- Opening Delimiter -

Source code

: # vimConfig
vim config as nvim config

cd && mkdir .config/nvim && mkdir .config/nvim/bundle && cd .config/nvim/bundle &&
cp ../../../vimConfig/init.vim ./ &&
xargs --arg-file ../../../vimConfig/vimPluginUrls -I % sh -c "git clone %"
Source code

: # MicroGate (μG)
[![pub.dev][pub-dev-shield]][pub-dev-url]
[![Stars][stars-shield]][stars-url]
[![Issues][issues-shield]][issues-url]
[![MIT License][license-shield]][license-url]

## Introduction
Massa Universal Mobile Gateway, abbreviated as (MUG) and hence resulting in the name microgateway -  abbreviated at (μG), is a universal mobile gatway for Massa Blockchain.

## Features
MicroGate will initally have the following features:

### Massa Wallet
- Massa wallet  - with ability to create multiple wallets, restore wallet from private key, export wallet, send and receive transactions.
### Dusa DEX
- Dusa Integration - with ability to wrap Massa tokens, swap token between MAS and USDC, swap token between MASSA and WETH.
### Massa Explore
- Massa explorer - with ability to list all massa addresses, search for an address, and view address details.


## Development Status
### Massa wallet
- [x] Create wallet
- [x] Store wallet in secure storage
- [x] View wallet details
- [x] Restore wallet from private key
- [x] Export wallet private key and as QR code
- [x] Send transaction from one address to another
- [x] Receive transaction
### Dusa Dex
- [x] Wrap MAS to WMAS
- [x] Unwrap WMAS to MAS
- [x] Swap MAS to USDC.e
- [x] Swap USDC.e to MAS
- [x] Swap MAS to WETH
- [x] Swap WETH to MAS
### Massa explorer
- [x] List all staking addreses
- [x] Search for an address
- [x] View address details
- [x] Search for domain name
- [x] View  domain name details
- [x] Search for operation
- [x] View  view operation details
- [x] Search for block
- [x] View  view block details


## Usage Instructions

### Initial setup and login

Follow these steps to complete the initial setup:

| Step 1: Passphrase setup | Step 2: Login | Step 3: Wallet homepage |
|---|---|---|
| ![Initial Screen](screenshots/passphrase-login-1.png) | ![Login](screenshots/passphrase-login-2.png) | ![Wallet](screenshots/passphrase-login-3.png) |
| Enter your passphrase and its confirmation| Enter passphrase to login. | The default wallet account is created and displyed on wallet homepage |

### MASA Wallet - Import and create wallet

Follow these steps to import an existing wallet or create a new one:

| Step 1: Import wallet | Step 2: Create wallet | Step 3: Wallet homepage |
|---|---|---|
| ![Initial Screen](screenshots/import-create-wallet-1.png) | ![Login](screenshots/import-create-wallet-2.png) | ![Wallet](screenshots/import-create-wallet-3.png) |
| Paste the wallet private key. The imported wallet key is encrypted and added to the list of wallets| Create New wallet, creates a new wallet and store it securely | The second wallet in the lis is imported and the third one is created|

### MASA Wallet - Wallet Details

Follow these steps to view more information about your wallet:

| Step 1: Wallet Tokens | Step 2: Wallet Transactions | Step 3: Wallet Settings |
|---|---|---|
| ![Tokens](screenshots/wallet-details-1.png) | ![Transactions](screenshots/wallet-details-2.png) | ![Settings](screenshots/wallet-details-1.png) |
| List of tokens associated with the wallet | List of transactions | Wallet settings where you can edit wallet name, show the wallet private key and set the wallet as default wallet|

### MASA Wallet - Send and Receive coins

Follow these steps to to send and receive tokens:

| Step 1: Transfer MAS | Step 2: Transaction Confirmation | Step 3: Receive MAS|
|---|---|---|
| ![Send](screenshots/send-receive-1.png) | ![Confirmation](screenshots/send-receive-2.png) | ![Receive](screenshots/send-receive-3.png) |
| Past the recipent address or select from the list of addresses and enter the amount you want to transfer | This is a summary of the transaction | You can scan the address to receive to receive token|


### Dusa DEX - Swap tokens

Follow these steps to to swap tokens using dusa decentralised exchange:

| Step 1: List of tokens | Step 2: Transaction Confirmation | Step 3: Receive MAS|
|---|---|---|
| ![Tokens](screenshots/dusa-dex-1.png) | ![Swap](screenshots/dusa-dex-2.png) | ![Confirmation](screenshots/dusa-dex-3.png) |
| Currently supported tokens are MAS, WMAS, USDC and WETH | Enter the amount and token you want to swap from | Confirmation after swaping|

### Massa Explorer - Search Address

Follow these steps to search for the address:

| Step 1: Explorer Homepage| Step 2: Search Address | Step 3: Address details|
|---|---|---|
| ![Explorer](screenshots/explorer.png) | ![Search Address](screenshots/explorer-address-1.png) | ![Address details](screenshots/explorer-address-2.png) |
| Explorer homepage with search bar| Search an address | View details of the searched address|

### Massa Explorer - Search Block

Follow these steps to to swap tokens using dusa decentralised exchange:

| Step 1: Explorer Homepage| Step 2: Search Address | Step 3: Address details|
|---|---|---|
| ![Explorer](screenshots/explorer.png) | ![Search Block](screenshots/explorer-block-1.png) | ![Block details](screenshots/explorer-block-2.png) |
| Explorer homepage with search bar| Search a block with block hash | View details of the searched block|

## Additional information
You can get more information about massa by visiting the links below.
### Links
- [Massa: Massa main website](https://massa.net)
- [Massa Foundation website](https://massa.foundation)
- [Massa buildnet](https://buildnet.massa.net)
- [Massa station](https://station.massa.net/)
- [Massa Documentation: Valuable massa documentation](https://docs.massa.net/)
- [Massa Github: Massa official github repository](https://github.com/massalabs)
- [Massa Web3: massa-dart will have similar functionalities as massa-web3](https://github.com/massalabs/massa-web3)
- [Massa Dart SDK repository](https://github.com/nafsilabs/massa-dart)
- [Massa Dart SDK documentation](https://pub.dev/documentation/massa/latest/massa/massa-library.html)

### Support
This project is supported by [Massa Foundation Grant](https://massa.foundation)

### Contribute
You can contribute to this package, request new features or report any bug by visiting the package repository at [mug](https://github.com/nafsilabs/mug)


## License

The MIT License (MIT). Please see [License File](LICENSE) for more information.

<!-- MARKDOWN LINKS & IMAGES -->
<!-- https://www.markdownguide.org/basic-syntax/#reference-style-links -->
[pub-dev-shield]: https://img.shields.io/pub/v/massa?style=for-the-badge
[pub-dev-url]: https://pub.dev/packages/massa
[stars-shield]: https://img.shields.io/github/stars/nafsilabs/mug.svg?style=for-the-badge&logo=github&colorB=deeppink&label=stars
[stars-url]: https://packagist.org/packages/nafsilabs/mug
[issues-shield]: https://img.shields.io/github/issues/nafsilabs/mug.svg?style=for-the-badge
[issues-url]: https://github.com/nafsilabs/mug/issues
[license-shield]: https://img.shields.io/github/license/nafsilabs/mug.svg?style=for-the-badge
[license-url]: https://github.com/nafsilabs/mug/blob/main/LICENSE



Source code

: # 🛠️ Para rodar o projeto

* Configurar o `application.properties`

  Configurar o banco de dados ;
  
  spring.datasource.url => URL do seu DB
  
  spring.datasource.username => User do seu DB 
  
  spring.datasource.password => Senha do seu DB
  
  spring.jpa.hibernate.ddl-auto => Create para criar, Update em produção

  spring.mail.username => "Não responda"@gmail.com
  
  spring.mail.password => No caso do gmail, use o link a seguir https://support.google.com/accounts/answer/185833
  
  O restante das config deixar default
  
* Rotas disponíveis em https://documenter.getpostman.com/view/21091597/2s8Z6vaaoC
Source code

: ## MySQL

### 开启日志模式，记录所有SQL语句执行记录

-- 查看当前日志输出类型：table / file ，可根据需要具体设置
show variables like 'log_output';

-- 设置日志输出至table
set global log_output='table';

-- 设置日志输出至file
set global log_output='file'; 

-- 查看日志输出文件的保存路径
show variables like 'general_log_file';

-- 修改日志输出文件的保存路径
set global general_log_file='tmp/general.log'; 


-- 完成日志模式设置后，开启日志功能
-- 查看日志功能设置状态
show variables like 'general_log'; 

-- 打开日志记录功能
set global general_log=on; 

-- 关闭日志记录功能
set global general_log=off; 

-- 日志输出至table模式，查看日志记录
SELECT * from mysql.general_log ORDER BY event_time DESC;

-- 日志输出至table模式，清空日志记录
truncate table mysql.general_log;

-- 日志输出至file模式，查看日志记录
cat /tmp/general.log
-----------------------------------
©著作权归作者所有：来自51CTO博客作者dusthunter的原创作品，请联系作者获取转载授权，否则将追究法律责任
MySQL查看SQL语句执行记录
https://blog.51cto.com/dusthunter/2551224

- Closing Delimiter -

Problem description: Give the count of lines containing the word "domain" in the listing, and no other text.

Answer for this exercise: 2